Dos classificados: um 386SX 40 MHz com HD de 170Mb, 2Mb de memória RAM e monitor VGA mono por US$ 765 - na loja, com nota fiscal e garantia. Já um 486DLC de 40MHz com HD de 250Mb, vídeo SVGA colorido com dot pitch de 0,28mm e 4Mb de RAM sai por US$ 1330. E olhe só que beleza: um 486 DX2 66MHz novo, na loja, com nota, garantia, HD de 130Mb, 2Mb de RAM, drive de 1,44 e monitor VGA mono pela bagatela de US$ 1260. E olhe que se você preferir monitor colorido, basta acrescentar mais US$ 183. É pechincha ou não é?

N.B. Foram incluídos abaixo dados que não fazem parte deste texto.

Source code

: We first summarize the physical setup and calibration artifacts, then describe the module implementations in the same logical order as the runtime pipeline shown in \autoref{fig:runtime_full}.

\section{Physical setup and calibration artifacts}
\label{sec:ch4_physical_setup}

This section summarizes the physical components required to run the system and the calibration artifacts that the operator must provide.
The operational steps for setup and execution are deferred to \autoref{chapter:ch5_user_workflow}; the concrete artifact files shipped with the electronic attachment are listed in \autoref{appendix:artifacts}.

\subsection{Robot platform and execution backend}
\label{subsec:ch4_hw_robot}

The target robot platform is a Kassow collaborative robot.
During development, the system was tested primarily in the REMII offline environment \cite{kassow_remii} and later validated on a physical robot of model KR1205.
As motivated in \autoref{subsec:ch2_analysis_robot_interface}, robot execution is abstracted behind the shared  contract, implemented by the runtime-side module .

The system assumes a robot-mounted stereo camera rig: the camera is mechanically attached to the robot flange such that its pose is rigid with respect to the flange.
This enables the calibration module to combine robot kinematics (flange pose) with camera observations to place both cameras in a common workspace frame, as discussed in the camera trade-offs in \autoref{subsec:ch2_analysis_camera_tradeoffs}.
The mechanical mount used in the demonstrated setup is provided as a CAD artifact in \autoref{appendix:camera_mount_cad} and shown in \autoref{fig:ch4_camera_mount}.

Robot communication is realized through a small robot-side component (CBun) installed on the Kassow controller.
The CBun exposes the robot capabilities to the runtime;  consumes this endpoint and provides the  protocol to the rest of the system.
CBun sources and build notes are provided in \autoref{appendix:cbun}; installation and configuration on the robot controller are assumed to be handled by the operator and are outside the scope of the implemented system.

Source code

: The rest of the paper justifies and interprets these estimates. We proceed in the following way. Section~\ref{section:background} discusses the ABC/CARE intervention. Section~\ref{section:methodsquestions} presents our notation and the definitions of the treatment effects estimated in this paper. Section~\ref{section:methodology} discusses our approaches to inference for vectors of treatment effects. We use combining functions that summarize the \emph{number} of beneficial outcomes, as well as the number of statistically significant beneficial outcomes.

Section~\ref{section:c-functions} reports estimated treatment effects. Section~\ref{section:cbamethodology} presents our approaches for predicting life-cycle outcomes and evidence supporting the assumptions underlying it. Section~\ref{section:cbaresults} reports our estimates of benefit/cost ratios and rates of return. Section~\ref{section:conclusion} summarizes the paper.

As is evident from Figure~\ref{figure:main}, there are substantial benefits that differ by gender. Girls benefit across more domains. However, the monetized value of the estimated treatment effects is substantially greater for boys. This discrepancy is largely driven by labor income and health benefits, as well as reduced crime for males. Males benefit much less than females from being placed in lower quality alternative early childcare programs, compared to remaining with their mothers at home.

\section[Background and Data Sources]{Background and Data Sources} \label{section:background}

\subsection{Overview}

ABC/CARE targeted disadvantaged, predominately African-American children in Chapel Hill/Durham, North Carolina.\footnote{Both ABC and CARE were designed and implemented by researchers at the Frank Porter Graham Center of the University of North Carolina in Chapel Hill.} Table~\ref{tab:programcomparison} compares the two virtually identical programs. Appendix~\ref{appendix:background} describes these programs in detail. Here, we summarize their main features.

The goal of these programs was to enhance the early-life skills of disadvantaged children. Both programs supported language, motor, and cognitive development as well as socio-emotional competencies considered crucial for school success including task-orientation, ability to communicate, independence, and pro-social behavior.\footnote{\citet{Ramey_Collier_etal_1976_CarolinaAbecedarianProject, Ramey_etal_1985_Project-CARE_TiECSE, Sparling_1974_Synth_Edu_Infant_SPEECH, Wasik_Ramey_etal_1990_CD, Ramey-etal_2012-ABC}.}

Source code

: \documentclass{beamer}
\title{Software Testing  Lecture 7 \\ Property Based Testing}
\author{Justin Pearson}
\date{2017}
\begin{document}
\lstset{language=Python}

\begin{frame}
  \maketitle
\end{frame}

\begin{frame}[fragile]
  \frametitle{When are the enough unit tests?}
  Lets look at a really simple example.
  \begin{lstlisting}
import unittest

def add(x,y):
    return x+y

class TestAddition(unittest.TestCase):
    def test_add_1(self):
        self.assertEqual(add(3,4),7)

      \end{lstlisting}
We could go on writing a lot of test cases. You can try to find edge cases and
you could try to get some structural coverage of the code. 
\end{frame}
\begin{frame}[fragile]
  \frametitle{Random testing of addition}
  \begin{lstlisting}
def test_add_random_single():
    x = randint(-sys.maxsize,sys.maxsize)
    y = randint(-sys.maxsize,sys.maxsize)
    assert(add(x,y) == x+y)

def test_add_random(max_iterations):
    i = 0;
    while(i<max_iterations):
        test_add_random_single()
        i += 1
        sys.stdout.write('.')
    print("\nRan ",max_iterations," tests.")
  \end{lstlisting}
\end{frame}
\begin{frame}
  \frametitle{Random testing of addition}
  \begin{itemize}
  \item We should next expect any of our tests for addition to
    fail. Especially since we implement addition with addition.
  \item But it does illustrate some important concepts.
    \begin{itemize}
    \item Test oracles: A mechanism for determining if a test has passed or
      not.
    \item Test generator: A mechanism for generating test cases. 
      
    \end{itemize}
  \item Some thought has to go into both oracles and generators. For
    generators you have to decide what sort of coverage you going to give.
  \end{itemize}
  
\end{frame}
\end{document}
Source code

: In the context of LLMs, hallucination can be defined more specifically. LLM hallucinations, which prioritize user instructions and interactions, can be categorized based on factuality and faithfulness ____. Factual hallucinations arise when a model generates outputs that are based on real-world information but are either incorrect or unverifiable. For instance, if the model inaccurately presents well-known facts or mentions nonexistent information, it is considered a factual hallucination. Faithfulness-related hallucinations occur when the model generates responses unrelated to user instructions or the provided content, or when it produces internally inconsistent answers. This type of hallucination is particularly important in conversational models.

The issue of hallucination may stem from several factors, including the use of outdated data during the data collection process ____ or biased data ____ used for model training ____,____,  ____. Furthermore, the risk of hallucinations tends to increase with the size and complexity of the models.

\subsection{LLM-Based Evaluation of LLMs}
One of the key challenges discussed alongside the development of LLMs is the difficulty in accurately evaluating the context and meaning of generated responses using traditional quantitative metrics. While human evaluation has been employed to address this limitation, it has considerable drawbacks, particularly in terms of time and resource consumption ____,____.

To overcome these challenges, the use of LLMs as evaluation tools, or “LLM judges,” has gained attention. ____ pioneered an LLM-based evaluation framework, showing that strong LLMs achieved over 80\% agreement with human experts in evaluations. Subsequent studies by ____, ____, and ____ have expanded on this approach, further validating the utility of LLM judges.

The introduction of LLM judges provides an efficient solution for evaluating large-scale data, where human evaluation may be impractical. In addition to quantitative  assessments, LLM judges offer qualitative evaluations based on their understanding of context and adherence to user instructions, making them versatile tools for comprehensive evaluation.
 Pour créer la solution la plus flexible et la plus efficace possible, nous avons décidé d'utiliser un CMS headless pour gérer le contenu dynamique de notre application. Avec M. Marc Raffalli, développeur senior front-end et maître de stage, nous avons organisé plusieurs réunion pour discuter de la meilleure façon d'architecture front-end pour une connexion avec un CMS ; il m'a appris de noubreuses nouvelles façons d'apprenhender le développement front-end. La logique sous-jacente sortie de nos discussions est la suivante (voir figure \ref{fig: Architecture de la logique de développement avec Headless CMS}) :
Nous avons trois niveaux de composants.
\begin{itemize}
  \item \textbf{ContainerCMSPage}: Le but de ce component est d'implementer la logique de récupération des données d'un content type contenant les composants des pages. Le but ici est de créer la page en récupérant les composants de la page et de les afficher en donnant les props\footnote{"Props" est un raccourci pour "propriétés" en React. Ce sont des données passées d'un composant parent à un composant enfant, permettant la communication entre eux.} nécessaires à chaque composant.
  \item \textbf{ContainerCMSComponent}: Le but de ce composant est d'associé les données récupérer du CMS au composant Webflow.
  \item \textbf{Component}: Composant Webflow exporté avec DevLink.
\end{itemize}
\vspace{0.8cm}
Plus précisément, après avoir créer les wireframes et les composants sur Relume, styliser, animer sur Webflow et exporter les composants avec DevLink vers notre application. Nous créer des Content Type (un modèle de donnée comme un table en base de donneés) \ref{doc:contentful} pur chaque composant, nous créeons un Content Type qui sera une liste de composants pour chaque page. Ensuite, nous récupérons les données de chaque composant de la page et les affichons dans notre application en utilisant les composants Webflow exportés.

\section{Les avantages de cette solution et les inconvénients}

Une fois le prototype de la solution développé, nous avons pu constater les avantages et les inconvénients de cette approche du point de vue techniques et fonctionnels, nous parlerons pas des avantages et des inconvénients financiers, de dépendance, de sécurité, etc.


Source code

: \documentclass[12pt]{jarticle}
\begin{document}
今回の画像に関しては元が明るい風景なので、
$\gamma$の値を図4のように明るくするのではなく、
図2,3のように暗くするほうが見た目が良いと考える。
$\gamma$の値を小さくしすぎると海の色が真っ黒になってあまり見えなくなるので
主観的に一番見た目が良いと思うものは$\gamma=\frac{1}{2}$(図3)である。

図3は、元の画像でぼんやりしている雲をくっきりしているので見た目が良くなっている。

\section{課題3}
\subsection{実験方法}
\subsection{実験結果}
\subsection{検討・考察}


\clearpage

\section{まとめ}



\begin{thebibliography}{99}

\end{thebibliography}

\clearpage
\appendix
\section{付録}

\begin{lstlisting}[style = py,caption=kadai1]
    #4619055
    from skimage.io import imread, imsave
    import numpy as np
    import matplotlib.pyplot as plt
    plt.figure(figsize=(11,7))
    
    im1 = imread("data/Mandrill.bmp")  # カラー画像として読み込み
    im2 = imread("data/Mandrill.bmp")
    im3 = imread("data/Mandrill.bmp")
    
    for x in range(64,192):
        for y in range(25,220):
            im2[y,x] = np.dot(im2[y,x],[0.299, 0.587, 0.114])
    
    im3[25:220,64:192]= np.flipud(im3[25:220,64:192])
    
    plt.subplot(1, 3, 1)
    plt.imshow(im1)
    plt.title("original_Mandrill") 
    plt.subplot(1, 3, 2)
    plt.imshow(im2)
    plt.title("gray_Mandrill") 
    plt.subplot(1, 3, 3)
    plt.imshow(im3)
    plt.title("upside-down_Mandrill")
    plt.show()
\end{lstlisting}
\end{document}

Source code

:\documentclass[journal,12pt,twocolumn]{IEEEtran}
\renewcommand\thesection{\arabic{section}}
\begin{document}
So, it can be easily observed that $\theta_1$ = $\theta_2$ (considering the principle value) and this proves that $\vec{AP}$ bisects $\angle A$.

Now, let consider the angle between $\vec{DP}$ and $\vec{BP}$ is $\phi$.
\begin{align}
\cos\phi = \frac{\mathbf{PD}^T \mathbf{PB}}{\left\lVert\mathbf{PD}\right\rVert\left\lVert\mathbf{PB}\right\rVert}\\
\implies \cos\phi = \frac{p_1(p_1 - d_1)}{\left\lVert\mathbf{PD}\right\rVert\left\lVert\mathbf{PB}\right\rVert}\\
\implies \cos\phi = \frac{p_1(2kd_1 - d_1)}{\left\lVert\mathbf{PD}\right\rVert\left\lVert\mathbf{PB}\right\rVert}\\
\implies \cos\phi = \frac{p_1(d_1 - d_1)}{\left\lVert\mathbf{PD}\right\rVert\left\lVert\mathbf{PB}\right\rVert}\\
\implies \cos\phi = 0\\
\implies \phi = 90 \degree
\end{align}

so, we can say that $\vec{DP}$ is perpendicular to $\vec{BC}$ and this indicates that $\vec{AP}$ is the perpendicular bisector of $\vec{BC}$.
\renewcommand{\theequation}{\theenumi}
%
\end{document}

Se você largou essa Trilha Zero, correu para os classificados para comprar antes que acabe o estoque e não encontrou os anúncios, desculpe. É que eles não estão no Globo: foram escolhidos quase que ao acaso na seção de classificados da edição de domingo do El Mercurio. Do Chile, um país cuja população é pouco maior que a do Grande Rio: quinze milhões de habitantes dos quais cerca de um terço vivem na capital, a agradabilíssima Santiago. Onde se encontra anúncio do Word Perfect no metrô e da Epson, Apple e similares em outdoors espalhados por toda a cidade.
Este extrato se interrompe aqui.